After finding the line with "To find peaks" in the data below, set down exactly each line through the one with "Comments based on", inclusive, and stop there.

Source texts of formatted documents
+===+
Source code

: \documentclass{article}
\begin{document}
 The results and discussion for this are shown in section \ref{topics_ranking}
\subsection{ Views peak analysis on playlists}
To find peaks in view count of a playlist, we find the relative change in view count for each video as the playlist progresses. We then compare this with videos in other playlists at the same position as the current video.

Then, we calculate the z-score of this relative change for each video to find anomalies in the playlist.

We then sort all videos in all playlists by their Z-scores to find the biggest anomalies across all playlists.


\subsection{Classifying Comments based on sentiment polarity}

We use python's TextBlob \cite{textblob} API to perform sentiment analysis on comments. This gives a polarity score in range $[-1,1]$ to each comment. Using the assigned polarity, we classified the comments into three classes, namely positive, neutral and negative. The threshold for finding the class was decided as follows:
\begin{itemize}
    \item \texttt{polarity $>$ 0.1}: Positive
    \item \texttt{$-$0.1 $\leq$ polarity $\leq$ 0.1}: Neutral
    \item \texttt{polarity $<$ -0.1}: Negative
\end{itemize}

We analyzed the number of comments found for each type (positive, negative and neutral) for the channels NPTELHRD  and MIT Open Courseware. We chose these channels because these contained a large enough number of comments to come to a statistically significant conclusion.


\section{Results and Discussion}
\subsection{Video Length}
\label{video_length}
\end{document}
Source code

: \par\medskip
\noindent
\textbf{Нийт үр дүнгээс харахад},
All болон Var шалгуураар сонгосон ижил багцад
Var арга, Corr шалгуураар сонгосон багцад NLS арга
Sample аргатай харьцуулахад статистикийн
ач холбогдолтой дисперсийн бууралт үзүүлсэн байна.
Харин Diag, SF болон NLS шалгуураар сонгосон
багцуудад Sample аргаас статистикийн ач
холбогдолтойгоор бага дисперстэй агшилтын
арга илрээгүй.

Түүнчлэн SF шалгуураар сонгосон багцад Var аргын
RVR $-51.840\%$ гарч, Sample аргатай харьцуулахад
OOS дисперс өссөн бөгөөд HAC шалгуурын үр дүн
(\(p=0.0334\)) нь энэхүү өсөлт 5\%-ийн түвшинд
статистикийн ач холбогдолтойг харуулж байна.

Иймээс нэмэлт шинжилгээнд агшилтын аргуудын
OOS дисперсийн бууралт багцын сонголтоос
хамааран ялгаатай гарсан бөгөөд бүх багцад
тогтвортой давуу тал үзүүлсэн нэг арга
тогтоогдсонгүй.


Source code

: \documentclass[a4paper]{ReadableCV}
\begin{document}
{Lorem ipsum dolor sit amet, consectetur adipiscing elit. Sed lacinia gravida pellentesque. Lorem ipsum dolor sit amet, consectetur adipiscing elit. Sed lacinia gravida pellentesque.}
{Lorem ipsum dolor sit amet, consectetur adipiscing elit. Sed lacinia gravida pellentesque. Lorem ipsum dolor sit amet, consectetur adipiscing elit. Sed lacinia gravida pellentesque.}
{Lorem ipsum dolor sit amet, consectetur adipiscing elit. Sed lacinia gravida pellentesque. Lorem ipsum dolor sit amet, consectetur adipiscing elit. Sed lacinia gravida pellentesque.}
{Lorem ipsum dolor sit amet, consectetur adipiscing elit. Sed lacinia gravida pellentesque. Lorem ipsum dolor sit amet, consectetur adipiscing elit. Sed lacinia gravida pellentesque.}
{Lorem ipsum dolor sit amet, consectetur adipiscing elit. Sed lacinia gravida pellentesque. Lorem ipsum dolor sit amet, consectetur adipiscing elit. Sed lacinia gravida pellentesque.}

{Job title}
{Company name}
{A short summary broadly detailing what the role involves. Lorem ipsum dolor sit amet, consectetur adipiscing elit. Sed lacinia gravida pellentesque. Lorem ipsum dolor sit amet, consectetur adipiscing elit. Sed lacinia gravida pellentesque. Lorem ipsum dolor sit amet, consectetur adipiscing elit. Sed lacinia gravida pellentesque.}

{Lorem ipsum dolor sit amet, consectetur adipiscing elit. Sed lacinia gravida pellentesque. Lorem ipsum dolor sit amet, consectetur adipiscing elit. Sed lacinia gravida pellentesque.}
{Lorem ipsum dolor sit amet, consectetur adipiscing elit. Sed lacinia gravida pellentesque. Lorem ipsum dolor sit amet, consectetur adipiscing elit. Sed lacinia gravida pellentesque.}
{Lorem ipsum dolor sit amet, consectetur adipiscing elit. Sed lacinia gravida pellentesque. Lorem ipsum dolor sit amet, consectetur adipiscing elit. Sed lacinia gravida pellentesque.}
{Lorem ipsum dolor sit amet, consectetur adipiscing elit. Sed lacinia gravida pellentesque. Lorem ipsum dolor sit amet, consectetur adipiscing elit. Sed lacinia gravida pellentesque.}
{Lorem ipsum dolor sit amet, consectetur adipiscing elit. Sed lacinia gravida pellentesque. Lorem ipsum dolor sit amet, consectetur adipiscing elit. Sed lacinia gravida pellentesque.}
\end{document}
+===+
EXERCISE RESPONSE =>
To find peaks in view count of a playlist, we find the relative change in view count for each video as the playlist progresses. We then compare this with videos in other playlists at the same position as the current video.

Then, we calculate the z-score of this relative change for each video to find anomalies in the playlist.

We then sort all videos in all playlists by their Z-scores to find the biggest anomalies across all playlists.


\subsection{Classifying Comments based on sentiment polarity}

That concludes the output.